§ ASSIGNMENT
For the records below, please print exactly and only the lines from the one with "## Features" down to the one with "short warning/error messages", both ends included, omitting the pictures.

§ DATA SHOWN
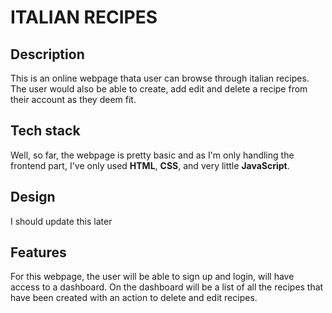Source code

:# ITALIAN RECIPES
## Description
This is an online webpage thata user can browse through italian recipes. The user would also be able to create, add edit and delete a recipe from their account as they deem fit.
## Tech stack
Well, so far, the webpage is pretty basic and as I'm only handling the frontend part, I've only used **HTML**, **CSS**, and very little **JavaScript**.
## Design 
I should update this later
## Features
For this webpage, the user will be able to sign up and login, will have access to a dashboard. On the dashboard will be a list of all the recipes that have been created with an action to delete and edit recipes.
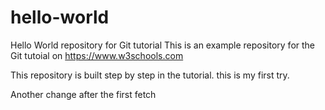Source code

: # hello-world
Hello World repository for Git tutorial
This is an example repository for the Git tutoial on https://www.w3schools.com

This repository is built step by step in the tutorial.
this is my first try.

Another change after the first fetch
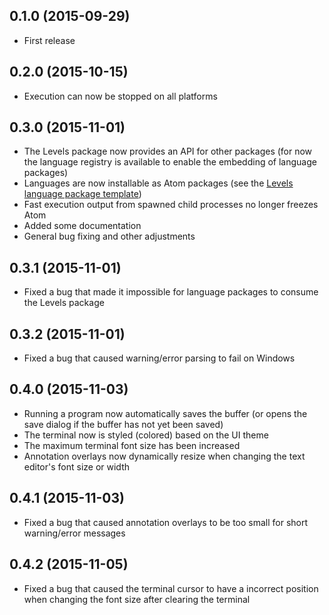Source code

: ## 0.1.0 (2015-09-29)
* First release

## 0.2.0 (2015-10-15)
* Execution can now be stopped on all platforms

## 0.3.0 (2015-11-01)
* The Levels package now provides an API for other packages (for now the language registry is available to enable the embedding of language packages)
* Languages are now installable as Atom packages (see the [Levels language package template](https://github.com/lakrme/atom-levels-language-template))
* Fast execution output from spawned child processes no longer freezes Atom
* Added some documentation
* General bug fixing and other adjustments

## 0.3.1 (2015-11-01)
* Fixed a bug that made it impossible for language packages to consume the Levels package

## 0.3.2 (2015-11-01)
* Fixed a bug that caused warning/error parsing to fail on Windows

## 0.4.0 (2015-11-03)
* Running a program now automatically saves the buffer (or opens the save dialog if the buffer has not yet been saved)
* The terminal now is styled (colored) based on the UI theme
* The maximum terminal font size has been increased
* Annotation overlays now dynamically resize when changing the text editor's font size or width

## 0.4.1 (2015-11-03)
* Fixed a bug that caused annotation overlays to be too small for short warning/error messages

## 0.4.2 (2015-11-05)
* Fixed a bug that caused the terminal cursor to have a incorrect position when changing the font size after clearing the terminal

§ SOLUTION FOR THIS TASK
## Features
For this webpage, the user will be able to sign up and login, will have access to a dashboard. On the dashboard will be a list of all the recipes that have been created with an action to delete and edit recipes.
Source code

: # hello-world
Hello World repository for Git tutorial
This is an example repository for the Git tutoial on https://www.w3schools.com

This repository is built step by step in the tutorial.
this is my first try.

Another change after the first fetch
Source code

: ## 0.1.0 (2015-09-29)
* First release

## 0.2.0 (2015-10-15)
* Execution can now be stopped on all platforms

## 0.3.0 (2015-11-01)
* The Levels package now provides an API for other packages (for now the language registry is available to enable the embedding of language packages)
* Languages are now installable as Atom packages (see the [Levels language package template](https://github.com/lakrme/atom-levels-language-template))
* Fast execution output from spawned child processes no longer freezes Atom
* Added some documentation
* General bug fixing and other adjustments

## 0.3.1 (2015-11-01)
* Fixed a bug that made it impossible for language packages to consume the Levels package

## 0.3.2 (2015-11-01)
* Fixed a bug that caused warning/error parsing to fail on Windows

## 0.4.0 (2015-11-03)
* Running a program now automatically saves the buffer (or opens the save dialog if the buffer has not yet been saved)
* The terminal now is styled (colored) based on the UI theme
* The maximum terminal font size has been increased
* Annotation overlays now dynamically resize when changing the text editor's font size or width

## 0.4.1 (2015-11-03)
* Fixed a bug that caused annotation overlays to be too small for short warning/error messages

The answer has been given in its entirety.